[Stored data]
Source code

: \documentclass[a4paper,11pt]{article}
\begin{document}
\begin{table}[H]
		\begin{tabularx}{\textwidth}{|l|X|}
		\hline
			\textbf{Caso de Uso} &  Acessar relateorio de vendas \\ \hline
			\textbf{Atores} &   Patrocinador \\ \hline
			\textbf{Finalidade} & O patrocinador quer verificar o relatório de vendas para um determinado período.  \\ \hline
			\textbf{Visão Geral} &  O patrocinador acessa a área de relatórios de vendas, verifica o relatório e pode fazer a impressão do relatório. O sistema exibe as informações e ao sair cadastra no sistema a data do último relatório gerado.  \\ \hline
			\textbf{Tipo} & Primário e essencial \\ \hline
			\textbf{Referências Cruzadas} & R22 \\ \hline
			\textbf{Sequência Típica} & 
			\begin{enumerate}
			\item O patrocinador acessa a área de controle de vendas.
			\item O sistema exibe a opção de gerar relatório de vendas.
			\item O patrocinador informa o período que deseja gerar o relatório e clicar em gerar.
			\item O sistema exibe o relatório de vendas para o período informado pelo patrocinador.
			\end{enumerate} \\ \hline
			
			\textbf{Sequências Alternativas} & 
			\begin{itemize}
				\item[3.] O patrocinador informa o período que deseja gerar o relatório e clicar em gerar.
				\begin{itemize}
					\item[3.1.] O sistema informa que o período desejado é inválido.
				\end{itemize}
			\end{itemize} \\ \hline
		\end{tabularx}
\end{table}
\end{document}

▸ **Requirement**
Return the entries in full. Do not alter them.

▸ **Answer box**
Source code

: \documentclass[a4paper,11pt]{article}
\begin{document}
\begin{table}[H]
		\begin{tabularx}{\textwidth}{|l|X|}
		\hline
			\textbf{Caso de Uso} &  Acessar relateorio de vendas \\ \hline
			\textbf{Atores} &   Patrocinador \\ \hline
			\textbf{Finalidade} & O patrocinador quer verificar o relatório de vendas para um determinado período.  \\ \hline
			\textbf{Visão Geral} &  O patrocinador acessa a área de relatórios de vendas, verifica o relatório e pode fazer a impressão do relatório. O sistema exibe as informações e ao sair cadastra no sistema a data do último relatório gerado.  \\ \hline
			\textbf{Tipo} & Primário e essencial \\ \hline
			\textbf{Referências Cruzadas} & R22 \\ \hline
			\textbf{Sequência Típica} & 
			\begin{enumerate}
			\item O patrocinador acessa a área de controle de vendas.
			\item O sistema exibe a opção de gerar relatório de vendas.
			\item O patrocinador informa o período que deseja gerar o relatório e clicar em gerar.
			\item O sistema exibe o relatório de vendas para o período informado pelo patrocinador.
			\end{enumerate} \\ \hline
			
			\textbf{Sequências Alternativas} & 
			\begin{itemize}
				\item[3.] O patrocinador informa o período que deseja gerar o relatório e clicar em gerar.
				\begin{itemize}
					\item[3.1.] O sistema informa que o período desejado é inválido.
				\end{itemize}
			\end{itemize} \\ \hline
		\end{tabularx}
\end{table}
\end{document}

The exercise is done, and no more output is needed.